TASK PROMPT:
Gather each line containing the string "alpha" from these entries.

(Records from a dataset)

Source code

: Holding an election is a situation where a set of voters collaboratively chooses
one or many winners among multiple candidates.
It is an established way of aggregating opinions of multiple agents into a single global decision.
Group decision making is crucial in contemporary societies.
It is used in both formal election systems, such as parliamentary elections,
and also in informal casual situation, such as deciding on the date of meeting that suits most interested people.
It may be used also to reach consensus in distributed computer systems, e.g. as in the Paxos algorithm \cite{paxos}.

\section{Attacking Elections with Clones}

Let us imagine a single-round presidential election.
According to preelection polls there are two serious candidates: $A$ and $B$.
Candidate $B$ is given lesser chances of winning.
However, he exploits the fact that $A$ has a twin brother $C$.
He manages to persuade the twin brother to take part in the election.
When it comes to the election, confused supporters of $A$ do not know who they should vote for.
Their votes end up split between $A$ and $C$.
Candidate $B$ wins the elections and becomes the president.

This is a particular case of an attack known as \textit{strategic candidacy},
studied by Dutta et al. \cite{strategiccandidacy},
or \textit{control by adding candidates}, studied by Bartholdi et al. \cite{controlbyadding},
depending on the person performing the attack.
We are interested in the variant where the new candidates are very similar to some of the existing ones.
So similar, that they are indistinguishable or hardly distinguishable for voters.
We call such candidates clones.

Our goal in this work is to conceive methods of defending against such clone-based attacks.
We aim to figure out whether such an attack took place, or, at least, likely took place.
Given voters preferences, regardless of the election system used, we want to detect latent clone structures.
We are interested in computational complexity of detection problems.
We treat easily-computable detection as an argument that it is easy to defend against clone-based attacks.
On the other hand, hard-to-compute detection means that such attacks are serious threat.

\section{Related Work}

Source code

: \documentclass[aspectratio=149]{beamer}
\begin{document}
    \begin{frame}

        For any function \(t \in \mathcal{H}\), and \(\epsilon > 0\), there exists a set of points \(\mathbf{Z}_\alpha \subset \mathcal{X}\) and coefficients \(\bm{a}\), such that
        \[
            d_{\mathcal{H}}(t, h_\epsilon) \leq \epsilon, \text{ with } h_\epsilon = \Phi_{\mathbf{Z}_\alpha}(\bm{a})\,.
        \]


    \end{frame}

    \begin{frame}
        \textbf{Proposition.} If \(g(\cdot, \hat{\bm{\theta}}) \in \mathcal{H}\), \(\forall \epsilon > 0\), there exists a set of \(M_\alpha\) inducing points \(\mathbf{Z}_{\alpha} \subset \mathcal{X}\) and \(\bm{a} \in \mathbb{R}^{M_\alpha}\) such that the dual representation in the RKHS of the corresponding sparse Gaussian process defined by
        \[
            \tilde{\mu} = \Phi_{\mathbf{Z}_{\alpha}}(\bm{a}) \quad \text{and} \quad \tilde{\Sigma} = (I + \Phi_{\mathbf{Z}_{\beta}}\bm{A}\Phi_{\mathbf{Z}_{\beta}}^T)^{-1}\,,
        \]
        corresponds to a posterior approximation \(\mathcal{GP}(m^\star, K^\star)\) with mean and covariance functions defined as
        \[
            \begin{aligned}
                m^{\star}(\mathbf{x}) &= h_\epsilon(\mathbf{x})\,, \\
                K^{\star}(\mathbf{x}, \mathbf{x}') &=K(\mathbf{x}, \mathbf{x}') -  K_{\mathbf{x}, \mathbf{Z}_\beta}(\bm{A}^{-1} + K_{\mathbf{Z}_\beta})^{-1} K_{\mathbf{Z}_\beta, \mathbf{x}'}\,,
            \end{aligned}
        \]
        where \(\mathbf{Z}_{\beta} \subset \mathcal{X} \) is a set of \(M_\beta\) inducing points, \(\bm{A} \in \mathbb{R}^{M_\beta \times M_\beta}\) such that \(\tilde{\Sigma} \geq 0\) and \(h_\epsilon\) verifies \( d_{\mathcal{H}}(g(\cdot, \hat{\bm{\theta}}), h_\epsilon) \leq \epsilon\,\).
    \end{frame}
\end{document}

RESPONSE BOX:
        For any function \(t \in \mathcal{H}\), and \(\epsilon > 0\), there exists a set of points \(\mathbf{Z}_\alpha \subset \mathcal{X}\) and coefficients \(\bm{a}\), such that
            d_{\mathcal{H}}(t, h_\epsilon) \leq \epsilon, \text{ with } h_\epsilon = \Phi_{\mathbf{Z}_\alpha}(\bm{a})\,.
        \textbf{Proposition.} If \(g(\cdot, \hat{\bm{\theta}}) \in \mathcal{H}\), \(\forall \epsilon > 0\), there exists a set of \(M_\alpha\) inducing points \(\mathbf{Z}_{\alpha} \subset \mathcal{X}\) and \(\bm{a} \in \mathbb{R}^{M_\alpha}\) such that the dual representation in the RKHS of the corresponding sparse Gaussian process defined by
            \tilde{\mu} = \Phi_{\mathbf{Z}_{\alpha}}(\bm{a}) \quad \text{and} \quad \tilde{\Sigma} = (I + \Phi_{\mathbf{Z}_{\beta}}\bm{A}\Phi_{\mathbf{Z}_{\beta}}^T)^{-1}\,,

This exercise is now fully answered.